WHAT THE EXERCISE ASKS
There is a line below that contains "item served at". Please reproduce it and all following lines exactly, through the final one.
+++++
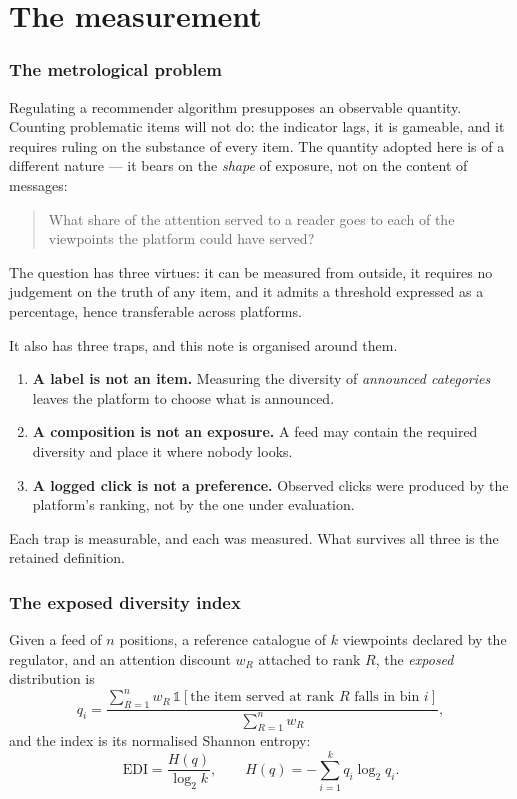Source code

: \documentclass[11pt,a4paper]{article}
\begin{document}
\part{The measurement}
\label{part:measure}

\section{The metrological problem}
\label{sec:problem}

Regulating a recommender algorithm presupposes an observable quantity. Counting problematic
items will not do: the indicator lags, it is gameable, and it requires ruling on the substance
of every item. The quantity adopted here is of a different nature --- it bears on the
\emph{shape} of exposure, not on the content of messages:

\begin{quote}
What share of the attention served to a reader goes to each of the viewpoints the platform
could have served?
\end{quote}

The question has three virtues: it can be measured from outside, it requires no judgement on
the truth of any item, and it admits a threshold expressed as a percentage, hence transferable
across platforms.

It also has three traps, and this note is organised around them.

\begin{enumerate}
\item \textbf{A label is not an item.} Measuring the diversity of \emph{announced categories}
      leaves the platform to choose what is announced.
\item \textbf{A composition is not an exposure.} A feed may contain the required diversity and
      place it where nobody looks.
\item \textbf{A logged click is not a preference.} Observed clicks were produced by the
      platform's ranking, not by the one under evaluation.
\end{enumerate}

Each trap is measurable, and each was measured. What survives all three is the retained
definition.

\section{The exposed diversity index}
\label{sec:index}

Given a feed of $n$ positions, a reference catalogue of $k$ viewpoints declared by the
regulator, and an attention discount $w_R$ attached to rank $R$, the \emph{exposed}
distribution is
\begin{equation}
q_i = \frac{\sum_{R=1}^{n} w_R \, \mathbb{1}\!\left[\text{the item served at rank } R
      \text{ falls in bin } i\right]}{\sum_{R=1}^{n} w_R},
\label{eq:distribution}
\end{equation}
and the index is its normalised Shannon entropy:
\begin{equation}
\mathrm{EDI} = \frac{H(q)}{\log_2 k}, \qquad H(q) = -\sum_{i=1}^{k} q_i \log_2 q_i .
\label{eq:edi}
\end{equation}
\end{document}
+++++
ANSWER SECTION
q_i = \frac{\sum_{R=1}^{n} w_R \, \mathbb{1}\!\left[\text{the item served at rank } R
      \text{ falls in bin } i\right]}{\sum_{R=1}^{n} w_R},
\label{eq:distribution}
\end{equation}
and the index is its normalised Shannon entropy:
\begin{equation}
\mathrm{EDI} = \frac{H(q)}{\log_2 k}, \qquad H(q) = -\sum_{i=1}^{k} q_i \log_2 q_i .
\label{eq:edi}
\end{equation}
\end{document}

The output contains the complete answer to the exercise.